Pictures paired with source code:

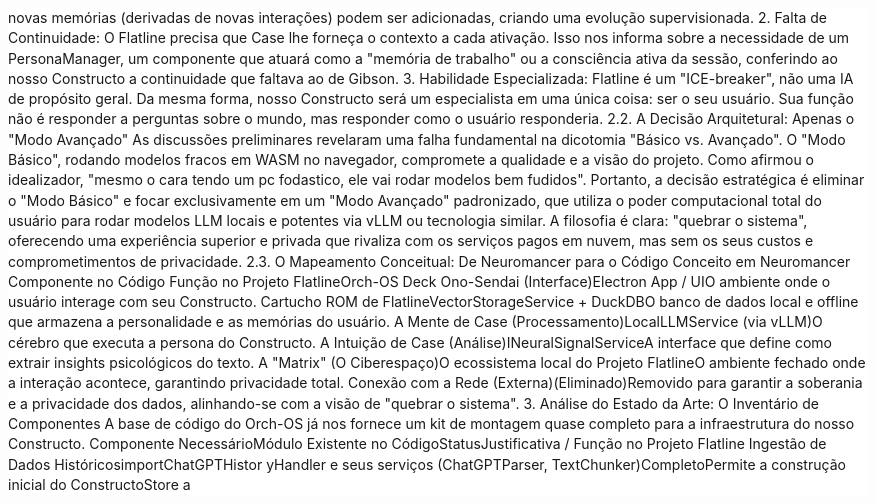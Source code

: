 novas memórias (derivadas de novas interações) podem ser adicionadas, criando
uma evolução supervisionada.
2.​ Falta de Continuidade: O Flatline precisa que Case lhe forneça o contexto a
cada ativação. Isso nos informa sobre a necessidade de um PersonaManager, um
componente que atuará como a "memória de trabalho" ou a consciência ativa da
sessão, conferindo ao nosso Constructo a continuidade que faltava ao de Gibson.
3.​ Habilidade Especializada: Flatline é um "ICE-breaker", não uma IA de propósito
geral. Da mesma forma, nosso Constructo será um especialista em uma única
coisa: ser o seu usuário. Sua função não é responder a perguntas sobre o
mundo, mas responder como o usuário responderia.
2.2. A Decisão Arquitetural: Apenas o "Modo Avançado"
As discussões preliminares revelaram uma falha fundamental na dicotomia "Básico vs.
Avançado". O "Modo Básico", rodando modelos fracos em WASM no navegador,
compromete a qualidade e a visão do projeto. Como afirmou o idealizador, "mesmo o
cara tendo um pc fodastico, ele vai rodar modelos bem fudidos".
Portanto, a decisão estratégica é eliminar o "Modo Básico" e focar exclusivamente
em um "Modo Avançado" padronizado, que utiliza o poder computacional total do
usuário para rodar modelos LLM locais e potentes via vLLM ou tecnologia similar. A
filosofia é clara: "quebrar o sistema", oferecendo uma experiência superior e privada
que rivaliza com os serviços pagos em nuvem, mas sem os seus custos e
comprometimentos de privacidade.
2.3. O Mapeamento Conceitual: De Neuromancer para o Código
Conceito em Neuromancer
Componente no Código
Função no Projeto FlatlineOrch-OS
Deck Ono-Sendai
(Interface)Electron App / UIO ambiente onde o usuário
interage com seu Constructo.
Cartucho ROM de FlatlineVectorStorageService +
DuckDBO banco de dados local e
offline que armazena a
personalidade e as memórias
do usuário.
A Mente de Case
(Processamento)LocalLLMService (via vLLM)O cérebro que executa a
persona do Constructo.
A Intuição de Case (Análise)INeuralSignalServiceA interface que define como
extrair insights psicológicos
do texto.
A "Matrix" (O Ciberespaço)O ecossistema local do
Projeto FlatlineO ambiente fechado onde a
interação acontece,
garantindo privacidade total.
Conexão com a Rede
(Externa)(Eliminado)Removido para garantir a
soberania e a privacidade dos
dados, alinhando-se com a
visão de "quebrar o sistema".
3. Análise do Estado da Arte: O Inventário de Componentes
A base de código do Orch-OS já nos fornece um kit de montagem quase completo
para a infraestrutura do nosso Constructo.
Componente
NecessárioMódulo Existente no
CódigoStatusJustificativa /
Função no Projeto
Flatline
Ingestão de Dados
HistóricosimportChatGPTHistor
yHandler e seus
serviços
(ChatGPTParser,
TextChunker)CompletoPermite a construção
inicial do
ConstructoStore a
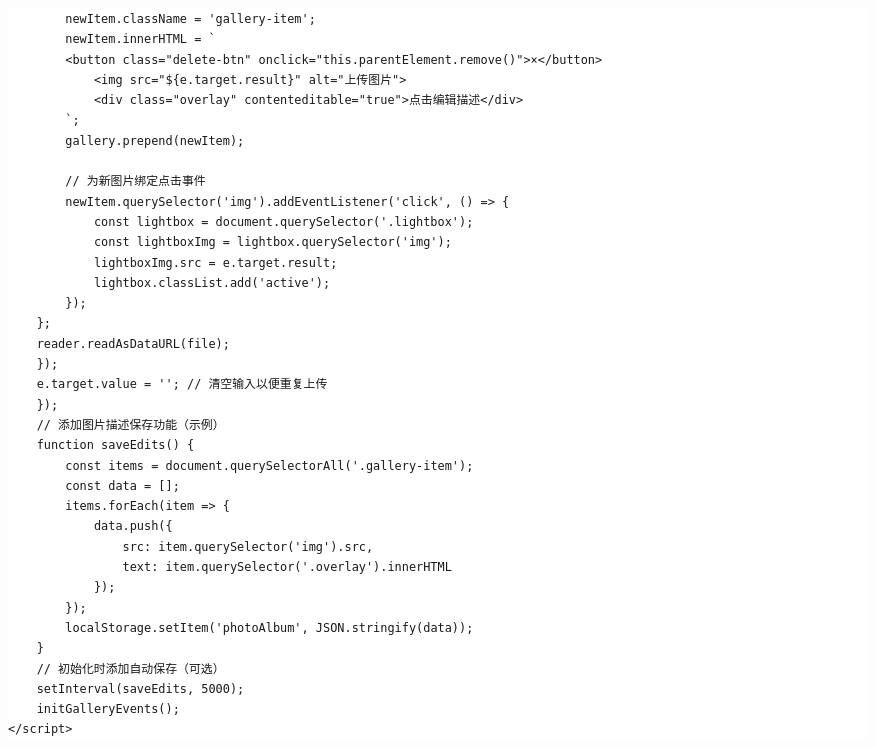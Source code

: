             newItem.className = 'gallery-item';
            newItem.innerHTML = `
            <button class="delete-btn" onclick="this.parentElement.remove()">×</button>
                <img src="${e.target.result}" alt="上传图片">
                <div class="overlay" contenteditable="true">点击编辑描述</div>
            `;
            gallery.prepend(newItem);
            
            // 为新图片绑定点击事件
            newItem.querySelector('img').addEventListener('click', () => {
                const lightbox = document.querySelector('.lightbox');
                const lightboxImg = lightbox.querySelector('img');
                lightboxImg.src = e.target.result;
                lightbox.classList.add('active');
            });
        };
        reader.readAsDataURL(file);
        });
        e.target.value = ''; // 清空输入以便重复上传
        });
        // 添加图片描述保存功能（示例）
        function saveEdits() {
            const items = document.querySelectorAll('.gallery-item');
            const data = [];
            items.forEach(item => {
                data.push({
                    src: item.querySelector('img').src,
                    text: item.querySelector('.overlay').innerHTML
                });
            });
            localStorage.setItem('photoAlbum', JSON.stringify(data));
        }
        // 初始化时添加自动保存（可选）
        setInterval(saveEdits, 5000);
        initGalleryEvents();
    </script>
</body>
</html>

## Work item
Starting with the line with "personalidade e as memórias" above and going on through the line with "A base de código", transcribe every line exactly, both ends included, and add nothing.

## Answer for the task
personalidade e as memórias
do usuário.
A Mente de Case
(Processamento)LocalLLMService (via vLLM)O cérebro que executa a
persona do Constructo.
A Intuição de Case (Análise)INeuralSignalServiceA interface que define como
extrair insights psicológicos
do texto.
A "Matrix" (O Ciberespaço)O ecossistema local do
Projeto FlatlineO ambiente fechado onde a
interação acontece,
garantindo privacidade total.
Conexão com a Rede
(Externa)(Eliminado)Removido para garantir a
soberania e a privacidade dos
dados, alinhando-se com a
visão de "quebrar o sistema".
3. Análise do Estado da Arte: O Inventário de Componentes
A base de código do Orch-OS já nos fornece um kit de montagem quase completo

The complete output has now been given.